Dance on Camera will introduce participants to the genre of screen dance. This course will explore how to choreograph and capture movement for screen through experimental, ethnographic, and documentary-style approaches. Participants will engage in screenings, discussion, movement exercises, direction, camera, and editing tutorials. For the course’s culminating project, they will work individually or collaboratively to produce short films.

Participants do not need access to specialized camera equipment to participate in this class.

Dance on Camera will be held in-person at the Abrons Arts Center.

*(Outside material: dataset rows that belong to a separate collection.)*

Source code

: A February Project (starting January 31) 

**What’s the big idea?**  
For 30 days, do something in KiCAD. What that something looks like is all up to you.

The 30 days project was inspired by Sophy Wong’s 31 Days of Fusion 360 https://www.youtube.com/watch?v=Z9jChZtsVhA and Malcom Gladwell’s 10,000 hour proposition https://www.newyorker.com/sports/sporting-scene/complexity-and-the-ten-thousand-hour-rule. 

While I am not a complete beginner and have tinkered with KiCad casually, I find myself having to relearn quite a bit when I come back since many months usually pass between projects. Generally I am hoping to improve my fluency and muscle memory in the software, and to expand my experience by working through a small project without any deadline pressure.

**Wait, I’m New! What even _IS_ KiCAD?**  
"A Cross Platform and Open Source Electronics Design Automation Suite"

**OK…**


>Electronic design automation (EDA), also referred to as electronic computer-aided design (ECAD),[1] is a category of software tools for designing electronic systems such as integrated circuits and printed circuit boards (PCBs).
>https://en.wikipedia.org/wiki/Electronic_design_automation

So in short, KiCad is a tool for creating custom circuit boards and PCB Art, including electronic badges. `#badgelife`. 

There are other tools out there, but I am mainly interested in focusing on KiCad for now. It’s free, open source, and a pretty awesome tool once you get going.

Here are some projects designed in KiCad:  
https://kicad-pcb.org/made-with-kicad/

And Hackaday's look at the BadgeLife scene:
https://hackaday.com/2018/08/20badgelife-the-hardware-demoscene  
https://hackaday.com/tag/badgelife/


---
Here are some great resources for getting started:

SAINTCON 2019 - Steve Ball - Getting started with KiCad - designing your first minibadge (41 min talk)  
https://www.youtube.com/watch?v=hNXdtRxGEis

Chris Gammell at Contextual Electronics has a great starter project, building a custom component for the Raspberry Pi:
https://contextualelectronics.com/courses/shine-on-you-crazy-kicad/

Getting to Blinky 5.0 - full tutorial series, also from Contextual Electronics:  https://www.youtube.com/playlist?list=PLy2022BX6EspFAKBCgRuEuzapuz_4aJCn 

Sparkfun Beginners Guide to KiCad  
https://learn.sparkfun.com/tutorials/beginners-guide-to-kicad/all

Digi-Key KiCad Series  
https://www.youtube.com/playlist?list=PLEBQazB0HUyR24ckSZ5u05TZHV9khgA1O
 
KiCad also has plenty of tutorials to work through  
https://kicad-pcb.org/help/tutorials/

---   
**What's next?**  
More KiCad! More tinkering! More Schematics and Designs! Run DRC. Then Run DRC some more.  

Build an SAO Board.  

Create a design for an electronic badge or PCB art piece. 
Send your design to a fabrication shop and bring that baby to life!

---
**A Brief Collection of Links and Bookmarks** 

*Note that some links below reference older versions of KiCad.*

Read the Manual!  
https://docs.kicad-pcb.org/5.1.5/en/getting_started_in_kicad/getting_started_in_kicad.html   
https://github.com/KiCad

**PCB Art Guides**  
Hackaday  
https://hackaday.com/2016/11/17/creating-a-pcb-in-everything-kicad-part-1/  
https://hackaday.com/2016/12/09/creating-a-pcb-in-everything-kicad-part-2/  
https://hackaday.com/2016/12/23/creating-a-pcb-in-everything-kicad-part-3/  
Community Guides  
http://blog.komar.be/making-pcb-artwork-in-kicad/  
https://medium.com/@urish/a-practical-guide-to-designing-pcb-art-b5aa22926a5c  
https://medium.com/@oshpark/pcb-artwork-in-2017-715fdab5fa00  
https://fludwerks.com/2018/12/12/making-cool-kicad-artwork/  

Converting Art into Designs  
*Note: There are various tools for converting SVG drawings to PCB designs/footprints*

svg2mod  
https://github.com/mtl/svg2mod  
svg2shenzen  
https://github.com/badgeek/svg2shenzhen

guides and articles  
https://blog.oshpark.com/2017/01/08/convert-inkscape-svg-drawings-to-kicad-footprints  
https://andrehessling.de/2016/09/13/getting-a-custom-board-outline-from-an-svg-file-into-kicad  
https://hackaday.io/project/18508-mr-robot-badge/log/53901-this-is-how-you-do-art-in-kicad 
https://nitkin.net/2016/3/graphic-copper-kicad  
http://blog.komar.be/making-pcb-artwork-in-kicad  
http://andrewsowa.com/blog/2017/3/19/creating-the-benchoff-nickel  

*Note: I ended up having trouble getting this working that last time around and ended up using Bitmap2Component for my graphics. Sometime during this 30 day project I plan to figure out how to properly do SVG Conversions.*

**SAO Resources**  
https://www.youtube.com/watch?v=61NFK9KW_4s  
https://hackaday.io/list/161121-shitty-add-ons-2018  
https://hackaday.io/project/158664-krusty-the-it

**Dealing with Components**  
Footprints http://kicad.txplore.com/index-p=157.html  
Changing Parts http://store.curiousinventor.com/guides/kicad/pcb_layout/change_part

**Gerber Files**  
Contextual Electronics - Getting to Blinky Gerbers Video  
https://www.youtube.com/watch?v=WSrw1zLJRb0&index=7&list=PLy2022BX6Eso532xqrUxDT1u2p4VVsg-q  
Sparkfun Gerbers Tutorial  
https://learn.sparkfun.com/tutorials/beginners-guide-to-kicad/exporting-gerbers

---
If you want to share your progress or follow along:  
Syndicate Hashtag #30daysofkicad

For a longer course description, please visit The School of Making Thinking’s page.

About Cherrie Yu

Cherrie Yu was born in Xi’an, China in 1995. She relocated to the US in 2013. Her films and performances have shown at Chicago Cultural Center, the Museum of Contemporary Photography, Roman Susan Gallery, Wassaic Project in New York, the David Ireland House in SF, Kala Art Institute in Berkeley CA, Contemporary Calgary Museum in Calgary Canada, and Institute of Contemporary Art in Rockland, ME. She has been an artist in residence at Sharpe Walentas Studio Program, ACRE Residency, Contemporary Calgary Museum, Monson Arts, Yaddo, and McColl Center.  She was an awardee of the Kala Art Institute Media Award Fellowship in 2022.  She has been a visiting artist at Emory University’s anthropology department, and a visiting teaching artist at the Visual Art department at UNC Charlotte.

General Information

Dance on Camera is curated in partnership with The School of Making Thinking.

Tuition Assistance

Abrons offers tuition assistance to any student whose household makes under $50,000 annually. Through our NYCHA Arts Initiative, classes are FREE for all NYCHA residents living in zip codes 10002, 10003, 10009, and 10038.

For courses offered in partnership with the School of Making Thinking, we also offer a sliding scale for Black People, Indigenous People, and People of Color.